West Street Recovery (WSR) is a horizontally organized grassroots organization which aims to use the Harvey Recovery to build community power. Our driving principle is to work together with community members, not for them, or on their behalf. Our work is rooted in an understanding that certain communities were disproportionately impacted by Harvey because they lack access to resources and influence, and that the same actors and forces which produced these inequities cannot be expected to adequately support communities in recovery. We believe that the communities who were most harmed by Harvey are the people who best understand what can protect them in the future. As an inter-class, interracial organization we are uniquely positioned to create these connections and help residents improve their neighborhoods in ways they see fit.
WSR began during Hurricane Harvey as a few friends with a truck and inflatable kayak ferrying folks across the flood waters and sheltering those who couldn’t make it to family members in our own homes. We spent the month after flooding coordinating and distributing tens of thousands of dollars in supplies and meals to residents in Kashmere Gardens, Trinity Gardens and Lakewood, neighborhoods that the larger aid organizations were slow to reach. After immediate survival needs were addressed, WSR moved on to gutting homes and over time we helped to remove the flooded furniture, walls, cabinets and other porous materials from over 75 homes. Recently, we have focused our efforts on repairing badly damaged homes, case management, policy advocacy and community organizing.
WSR has a vision that the community we are helping recover today, can organize and become more resilient before the next disaster hits. Since our organization was founded, we have worked closely with community members and learned about their frustrating experiences with the existing institutions, like non profits, churches, and government agencies. With that in mind, we have sought to have the community we serve direct our own work, and we have helped to form a grassroots neighborhood based organization called the Northeast Action collective that meets monthly to organize strategies to improve their community.

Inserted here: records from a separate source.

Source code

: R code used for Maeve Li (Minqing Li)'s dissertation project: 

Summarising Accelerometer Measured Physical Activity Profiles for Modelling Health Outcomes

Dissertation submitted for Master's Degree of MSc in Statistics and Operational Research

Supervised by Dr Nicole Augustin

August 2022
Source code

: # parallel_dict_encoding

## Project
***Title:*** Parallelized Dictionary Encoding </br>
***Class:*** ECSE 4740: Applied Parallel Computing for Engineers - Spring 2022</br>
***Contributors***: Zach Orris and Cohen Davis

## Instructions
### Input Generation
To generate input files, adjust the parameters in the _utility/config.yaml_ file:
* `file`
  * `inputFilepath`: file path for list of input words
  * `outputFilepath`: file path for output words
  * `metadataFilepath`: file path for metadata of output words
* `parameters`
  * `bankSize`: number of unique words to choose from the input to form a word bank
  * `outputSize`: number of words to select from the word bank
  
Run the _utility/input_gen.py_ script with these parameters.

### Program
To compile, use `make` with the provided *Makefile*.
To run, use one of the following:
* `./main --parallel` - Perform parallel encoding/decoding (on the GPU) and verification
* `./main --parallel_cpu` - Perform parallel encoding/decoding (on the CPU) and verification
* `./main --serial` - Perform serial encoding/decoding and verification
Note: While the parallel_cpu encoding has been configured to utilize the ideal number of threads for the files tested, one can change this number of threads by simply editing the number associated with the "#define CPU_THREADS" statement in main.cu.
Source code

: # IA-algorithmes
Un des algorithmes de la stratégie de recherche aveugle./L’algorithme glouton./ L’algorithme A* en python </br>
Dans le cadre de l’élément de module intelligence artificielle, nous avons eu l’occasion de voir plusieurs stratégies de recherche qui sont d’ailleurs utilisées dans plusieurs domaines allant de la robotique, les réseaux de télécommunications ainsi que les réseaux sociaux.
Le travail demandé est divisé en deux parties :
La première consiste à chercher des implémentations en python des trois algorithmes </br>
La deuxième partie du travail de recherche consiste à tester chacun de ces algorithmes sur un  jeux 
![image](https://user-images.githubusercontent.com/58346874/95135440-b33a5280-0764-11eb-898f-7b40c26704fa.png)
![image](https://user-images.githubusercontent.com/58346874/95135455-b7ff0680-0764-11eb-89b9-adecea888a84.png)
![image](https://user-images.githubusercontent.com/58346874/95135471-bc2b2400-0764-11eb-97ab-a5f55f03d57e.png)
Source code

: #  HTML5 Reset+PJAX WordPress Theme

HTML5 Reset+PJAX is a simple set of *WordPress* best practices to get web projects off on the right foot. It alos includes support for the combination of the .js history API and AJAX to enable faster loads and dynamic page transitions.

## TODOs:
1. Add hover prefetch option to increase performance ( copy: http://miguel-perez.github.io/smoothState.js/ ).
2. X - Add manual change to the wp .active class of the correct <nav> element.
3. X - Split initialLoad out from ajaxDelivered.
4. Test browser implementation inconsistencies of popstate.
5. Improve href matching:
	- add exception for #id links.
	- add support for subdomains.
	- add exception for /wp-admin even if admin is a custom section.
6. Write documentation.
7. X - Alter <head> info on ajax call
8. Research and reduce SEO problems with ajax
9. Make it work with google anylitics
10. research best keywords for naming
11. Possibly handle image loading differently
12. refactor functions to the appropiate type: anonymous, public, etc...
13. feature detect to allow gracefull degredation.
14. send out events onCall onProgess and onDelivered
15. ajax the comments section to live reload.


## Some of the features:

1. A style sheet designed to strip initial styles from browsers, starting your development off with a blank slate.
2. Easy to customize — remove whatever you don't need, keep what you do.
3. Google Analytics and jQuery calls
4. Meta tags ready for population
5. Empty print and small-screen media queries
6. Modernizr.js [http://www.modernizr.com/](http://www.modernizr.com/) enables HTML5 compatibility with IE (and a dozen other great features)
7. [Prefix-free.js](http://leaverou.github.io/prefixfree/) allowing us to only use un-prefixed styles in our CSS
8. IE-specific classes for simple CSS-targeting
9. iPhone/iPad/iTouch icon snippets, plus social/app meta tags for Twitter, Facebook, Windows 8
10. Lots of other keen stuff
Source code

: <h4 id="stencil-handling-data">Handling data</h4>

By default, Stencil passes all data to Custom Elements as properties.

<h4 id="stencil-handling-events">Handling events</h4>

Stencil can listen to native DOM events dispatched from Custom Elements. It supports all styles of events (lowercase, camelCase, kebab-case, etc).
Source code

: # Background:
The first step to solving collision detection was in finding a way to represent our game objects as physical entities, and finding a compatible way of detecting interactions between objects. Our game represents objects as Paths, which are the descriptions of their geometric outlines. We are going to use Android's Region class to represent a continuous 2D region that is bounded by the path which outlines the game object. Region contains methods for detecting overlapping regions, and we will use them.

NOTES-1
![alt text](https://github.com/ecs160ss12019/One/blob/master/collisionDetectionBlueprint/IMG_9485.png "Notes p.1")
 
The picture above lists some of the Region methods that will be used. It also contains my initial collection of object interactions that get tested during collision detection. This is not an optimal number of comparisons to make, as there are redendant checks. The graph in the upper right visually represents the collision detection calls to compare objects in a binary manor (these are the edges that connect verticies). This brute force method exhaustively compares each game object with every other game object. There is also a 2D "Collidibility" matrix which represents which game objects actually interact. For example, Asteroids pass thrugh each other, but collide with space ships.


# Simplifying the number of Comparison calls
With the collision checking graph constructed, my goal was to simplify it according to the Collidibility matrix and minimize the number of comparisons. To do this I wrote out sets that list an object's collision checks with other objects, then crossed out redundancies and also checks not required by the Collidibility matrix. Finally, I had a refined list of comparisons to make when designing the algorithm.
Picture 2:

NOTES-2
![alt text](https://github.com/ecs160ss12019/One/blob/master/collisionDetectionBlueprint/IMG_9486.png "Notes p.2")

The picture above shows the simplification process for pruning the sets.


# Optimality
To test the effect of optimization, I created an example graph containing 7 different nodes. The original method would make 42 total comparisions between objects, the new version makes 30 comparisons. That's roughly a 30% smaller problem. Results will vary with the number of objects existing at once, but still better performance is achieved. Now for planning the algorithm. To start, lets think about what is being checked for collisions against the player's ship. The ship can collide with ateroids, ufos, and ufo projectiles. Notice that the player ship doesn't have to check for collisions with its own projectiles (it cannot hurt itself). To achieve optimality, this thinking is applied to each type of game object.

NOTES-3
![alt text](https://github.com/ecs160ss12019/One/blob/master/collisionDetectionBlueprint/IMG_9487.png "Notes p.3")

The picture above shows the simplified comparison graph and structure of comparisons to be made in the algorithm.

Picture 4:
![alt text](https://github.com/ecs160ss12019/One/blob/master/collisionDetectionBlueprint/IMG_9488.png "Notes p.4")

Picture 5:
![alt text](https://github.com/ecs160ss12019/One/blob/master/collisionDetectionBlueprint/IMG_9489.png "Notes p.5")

Case Management: WSR has three Case managers who have worked with over 200 different households in Northeast Houston. Of these cases, 75-100 households have received direct material assistance from our group and are in close and consistent contact with our staff. Other cases have had help with successfully applying to other organizations, receiving alerts about opportunities to receive donated materials and assistance, and being invited to participate in community organizing efforts.
Rebuilding Homes: WSR completes small repairs that help families move towards a full recovery. In addition, we undertake complete repair of a small number of homes for families that cannot qualify for other rebuilding programs. We have fully repaired 6 homes, and aim to complete 12 more complete renovations before June of 2020. In our rebuilding efforts we work to provide gainful employment to local residents who also are struggling to recover from Harvey. We believe that this roots the economic impact of our work in the community and will improve resilience in the future.
Community Organizing: WSR regularly engages with the network of recovery programs throughout Houston. Bureaucratic structures of corporate charities and governmental organizations often create an inflexible, inefficient, and ill-informed approach to recovery. To improve relief programming, we relay the stories, needs, and desires of the communities we work with to these organizations. In addition we are engaged in a long term community organizing project in the 77078 area, working towards building community capacity and exploring ways to improve disaster preparedness. The group of residents has chosen the name Northeast Action Collective, and hosted their first ever event May 18, which you can read about here.
We are thankful for the volunteer network that we have cultivated throughout this process, and owe our accomplishments to all of the people who have lent their time to distribution, mucking and rebuild efforts.